When the string "such" occurs in a line of the listing below, return that line.
════════
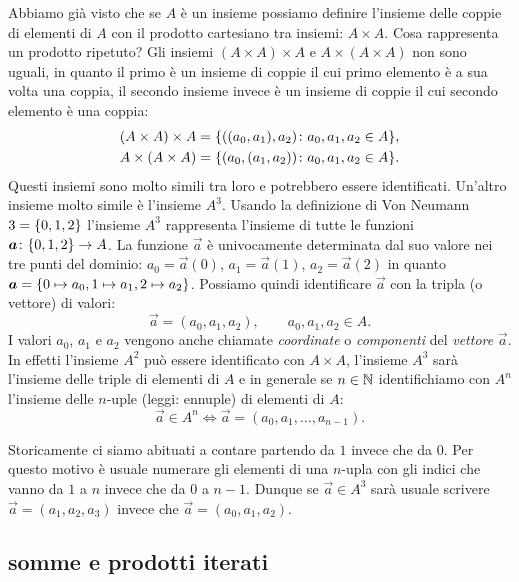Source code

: Abbiamo già visto che se $A$ è un insieme possiamo definire l'insieme 
delle coppie di elementi di $A$ con il prodotto cartesiano tra insiemi: 
$A\times A$. 
Cosa rappresenta un prodotto ripetuto?
Gli insiemi $(A\times A)\times A$ e $A\times(A\times A)$ non sono 
uguali, in quanto il primo è un insieme di coppie il cui primo elemento 
è a sua volta una coppia, il secondo insieme invece è un insieme di coppie 
il cui secondo elemento è una coppia:
\begin{gather*}
  (A\times A)\times A = {\left\{ ((a_0,a_1),a_2)\colon a_0,a_1,a_2\in A \right\}},
  \\
  A \times (A\times A) = {\left\{ (a_0,(a_1,a_2))\colon a_0,a_1,a_2\in A \right\}}.
\end{gather*}
Questi insiemi sono molto simili tra loro e potrebbero essere identificati.
Un'altro insieme molto simile è l'insieme $A^{3}$.  
Usando la definizione di Von Neumann $3 = {\left\{ 0,1,2 \right\}}$ l'insieme 
$A^{3}$ rappresenta l'insieme di tutte le funzioni 
$\boldsymbol a\colon {\left\{ 0,1,2 \right\}}\to A$.
La funzione $\vec a$ è univocamente determinata dal suo valore nei 
tre punti del dominio: $a_0 = \vec a(0)$, $a_1=\vec a(1)$, $a_2=\vec a(2)$
in quanto $\boldsymbol a = {\left\{ 0\mapsto a_0, 1\mapsto a_1, 2\mapsto a_2 \right\}}$.
Possiamo quindi identificare $\vec a$ con la tripla (o vettore) di valori:
\[
  \vec a = (a_0, a_1, a_2), \qquad a_0,a_1,a_2 \in A.  
\]
I valori $a_0$, $a_1$ e $a_2$ vengono anche chiamate \emph{coordinate}
o \emph{componenti} del \emph{vettore} $\vec a$.
%
%
%
%
%
In effetti l'insieme $A^{2}$ può essere identificato con $A\times A$, l'insieme 
$A^{3}$ sarà l'insieme delle triple di elementi di $A$ e in generale se $n\in{\mathbb N}$ 
identifichiamo con $A^{n}$ l'insieme delle $n$-uple (leggi: ennuple) di elementi 
%
di $A$:%
%
\[
   \vec a \in A^{n} \iff 
   \vec a = (a_0, a_1, \dots, a_{n-1}).  
\]

Storicamente ci siamo abituati a contare partendo da $1$ invece che da $0$.
Per questo motivo è usuale numerare gli elementi di una $n$-upla con gli indici 
che vanno da $1$ a $n$ invece che da $0$ a $n-1$.
Dunque se $\vec a \in A^{3}$ sarà usuale scrivere 
$\vec a = (a_1, a_2, a_3)$ invece che $\vec a = (a_0, a_1, a_2)$.

\subsection{somme e prodotti iterati}
%
%

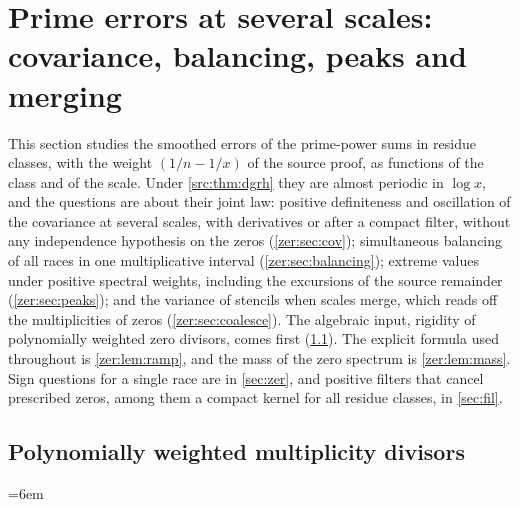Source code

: \providecommand{\zerJ}{\mathcal{J}}
\providecommand{\zerK}{\mathcal{K}}
\providecommand{\zersinc}{\operatorname{sinc}}
\providecommand{\zergE}{\gamma_{\mathrm{E}}}
\providecommand{\zerLL}{\mathcal{L}}
\providecommand{\zerconv}{\operatorname{conv}}
\providecommand{\zerdiag}{\operatorname{diag}}
\providecommand{\zerSym}{\mathfrak{D}}
\providecommand{\zerLog}{\operatorname{Log}}
\providecommand{\anapos}[1]{\bigl(#1\bigr)_{+}}
\providecommand{\ananeg}[1]{\bigl(#1\bigr)_{-}}
\providecommand{\anaone}{\mathbf{1}}
\providecommand{\anaE}{\mathcal{E}}
\providecommand{\anaEx}{\mathbb{E}}
\providecommand{\anaPr}{\mathbb{P}}
\providecommand{\anaM}{\mathcal{M}}
\providecommand{\anaW}{\mathcal{W}}
\providecommand{\anaZ}{\mathcal{Z}}
\providecommand{\anaC}{\mathcal{C}}
\section{Prime errors at several scales: covariance, balancing, peaks and merging}\label{sec:flu}

This section studies the smoothed errors of the prime-power sums in residue classes, with the
weight $(1/n-1/x)$ of the source proof, as functions of the class and of the scale. Under
\cref{src:thm:dgrh} they are almost periodic in $\log x$, and the questions are about their joint
law: positive definiteness and oscillation of the covariance at several scales, with derivatives
or after a compact filter, without any independence hypothesis on the zeros
(\cref{zer:sec:cov}); simultaneous balancing of all races in one multiplicative interval
(\cref{zer:sec:balancing}); extreme values under positive spectral weights, including the
excursions of the source remainder (\cref{zer:sec:peaks}); and the variance of stencils when
scales merge, which reads off the multiplicities of zeros (\cref{zer:sec:coalesce}). The
algebraic input, rigidity of polynomially weighted zero divisors, comes first
(\cref{flu:sec:polyrigid}). The explicit formula used throughout is \cref{zer:lem:ramp}, and the
mass of the zero spectrum is \cref{zer:lem:mass}. Sign questions for a single race are in
\cref{sec:zer}, and positive filters that cancel prescribed zeros, among them a compact kernel
for all residue classes, in \cref{sec:fil}.

\subsection{Polynomially weighted multiplicity divisors}\label{flu:sec:polyrigid}
{\emergencystretch=6em}

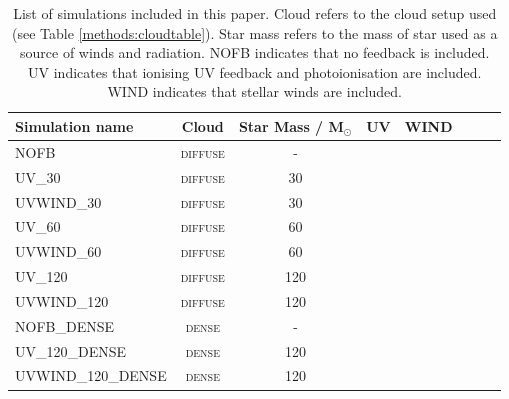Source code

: \documentclass[a4paper,fleqn,usenatbib]{mnras}
\newcommand{\Msolar}{M$_{\odot}$\xspace}
\newcommand{\tick}{\hspace{1pt}\ding{51}}
\newcommand{\cross}{\hspace{1pt}\ding{55}}
\begin{document}
\begin{table}
	\centering
	\caption{List of simulations included in this paper. Cloud refers to the cloud setup used (see Table \ref{methods:cloudtable}). Star mass refers to the mass of star used as a source of winds and radiation. NOFB indicates that no feedback is included. UV indicates that ionising UV feedback and photoionisation are included. WIND indicates that stellar winds are included.}
	\label{methods:simtable}
	\begin{tabular}{lccccccc} %
		\hline
		Simulation name     & Cloud             & Star Mass / \Msolar & UV     & WIND \\
		\hline
		\hline
		NOFB                & \textsc{diffuse}  & -                   & \cross & \cross \\
		\hline
		UV\_30              & \textsc{diffuse}  & 30                  & \tick  & \cross \\
		UVWIND\_30          & \textsc{diffuse}  & 30                  & \tick  & \tick  \\
		\hline
		UV\_60              & \textsc{diffuse}  & 60                  & \tick  & \cross \\
		UVWIND\_60          & \textsc{diffuse}  & 60                  & \tick  & \tick  \\
		\hline
		UV\_120             & \textsc{diffuse}  & 120                 & \tick  & \cross \\
		UVWIND\_120         & \textsc{diffuse}  & 120                 & \tick  & \tick  \\
		\hline
		NOFB\_DENSE         & \textsc{dense}    & -                   & \cross & \cross \\
		\hline
		UV\_120\_DENSE      & \textsc{dense}    & 120                 & \tick  & \cross \\
		UVWIND\_120\_DENSE  & \textsc{dense}    & 120                 & \tick  & \tick  \\
		\hline
	\end{tabular}
\end{table}
\end{document}
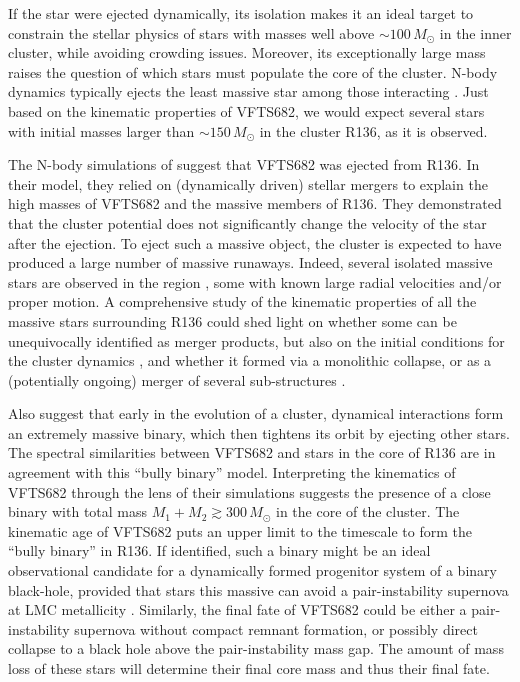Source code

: \documentclass[a4paper,fleqn,usenatbib]{mnras}
\begin{document}
If the star were ejected dynamically, its isolation makes it an ideal target to constrain the stellar physics of
stars with masses well above $\sim$$100\,M_\odot$ in the inner
cluster, while avoiding
crowding issues. Moreover, 
 its exceptionally large mass raises the question of which stars must populate
the core of the cluster. N-body dynamics typically ejects the least
massive star among those interacting \cite[e.g.,][]{banerjee:12}. Just
based on the kinematic properties of VFTS682, we would expect several
stars with initial masses larger than $\sim$$150\,M_\odot$ in the
cluster R136, as it is observed.%

The N-body simulations of \citet{banerjee:12} suggest that VFTS682 was ejected from R136. In their
model, they relied on (dynamically driven) stellar mergers to explain the high masses of
VFTS682 and the massive members of R136. They
demonstrated that the cluster potential does not significantly change
the velocity of the star after the ejection.
To eject such a massive object, the cluster is
expected to have produced a large number of massive runaways. Indeed, several %
isolated massive stars are observed in the region \citep[][]{evans:10,lennon:18}, some with known
large radial velocities and/or proper motion. 
A comprehensive study of the kinematic
properties of all the massive stars surrounding R136 could shed light
on whether some can be unequivocally identified as merger products,
but also on the initial conditions for the cluster dynamics
\citep[e.g.,][]{oh:16}, and whether it formed via a monolithic collapse, or
as a (potentially ongoing) merger of several sub-structures \citep[e.g.,][]{sabbi:12}.

Also \cite{fujii:11} suggest that
early in the evolution of a cluster, dynamical interactions form an extremely
massive binary, which then tightens its orbit by ejecting other
stars. The spectral similarities between VFTS682 and stars in the core
of R136 are in agreement with this ``bully binary'' model. Interpreting the kinematics of VFTS682 through the lens of their simulations
suggests the presence of a close binary with total mass
$M_1+M_2\gtrsim 300\,M_\odot$ in the core of the cluster. The kinematic age of VFTS682 puts an
upper limit to the timescale to form the ``bully binary'' in
R136. If identified, such a binary %
might be an ideal observational candidate for a dynamically formed progenitor system of
a binary black-hole, provided that stars this massive can avoid a
pair-instability supernova \cite[e.g.,][]{rakavy:67} at LMC
metallicity \citep[see also][]{langer:07}.
Similarly, the final fate of VFTS682 could be either a
pair-instability supernova without compact remnant formation, or
possibly direct collapse to a black hole above the pair-instability
mass gap. The amount of mass loss of these stars will determine their final core
mass and thus their final fate.
\end{document}
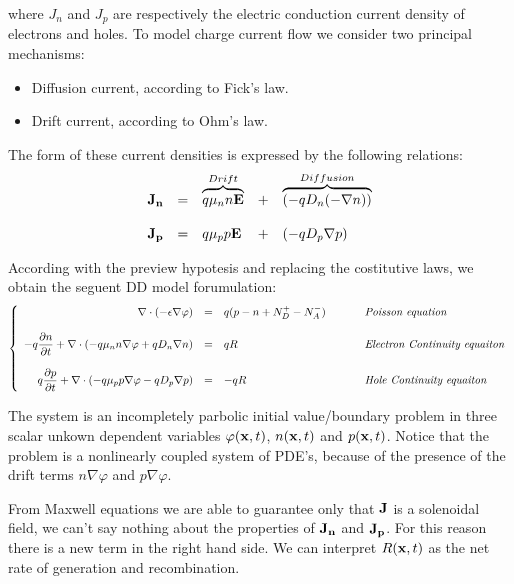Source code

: where $J_n$ and $J_p$ are respectively the electric conduction current density of electrons and holes.
To model charge current flow we consider two principal mechanisms:
\begin{itemize}
\item Diffusion current, according to Fick's law.
\item Drift current, according to Ohm's law.
\end{itemize}
The form of these current densities is expressed by the following relations:
\begin{equation}
\begin{array}{rclcl}
\mathbf{J_n} & = & \overbrace{q\mu_n n \mathbf{E}}^{Drift} &+& \overbrace{(- qD_n(- \nabla n))}^{Diffusion} \\ \\
\mathbf{J_p} & = & q\mu_p p \mathbf{E} &+& (-qD_p \nabla p) 
\end{array}
\end{equation}



 According with the preview hypotesis and replacing the costitutive laws, we obtain the seguent DD model forumulation:
\begin{equation}
\label{eq: full problem}
\left\{
\begin{array}{rcll}
\nabla \cdot (-\epsilon \nabla \varphi) & = & q(p-n+N_D^+-N_A^-)  &\psp{15} \textit{Poisson equation}\\ \\
-q\dfrac{\partial n}{\partial t} + \nabla \cdot ( - q\mu_n n \nabla \varphi + qD_n \nabla n )& = & qR &\psp{15} \textit{Electron Continuity equaiton}\\ \\
q\dfrac{\partial p}{\partial t} + \nabla \cdot (- q\mu_p p \nabla \varphi - qD_p \nabla p )& = & -qR &\psp{15} \textit{Hole Continuity equaiton}
\end{array}
\right.
\end{equation}

The system is an incompletely parbolic initial value/boundary problem in three scalar unkown dependent variables $\varphi(\mathbf{x},t)$, $n(\mathbf{x},t)$ and $p(\mathbf{x},t)$. Notice that the problem is a nonlinearly coupled system of PDE's, because of the presence of the drift terms $n\nabla \varphi$ and $p \nabla 	\varphi$. 

From Maxwell equations we are able to guarantee only that $\mathbf{J}$ is a solenoidal field, we can't say nothing about the properties of $\mathbf{J_n}$ and $\mathbf{J_p}$. For this reason there is a new term in the right hand side. We can interpret $R(\mathbf{x},t)$ as the net rate of generation and recombination.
════════
- Written solution:
To eject such a massive object, the cluster is
R136. If identified, such a binary %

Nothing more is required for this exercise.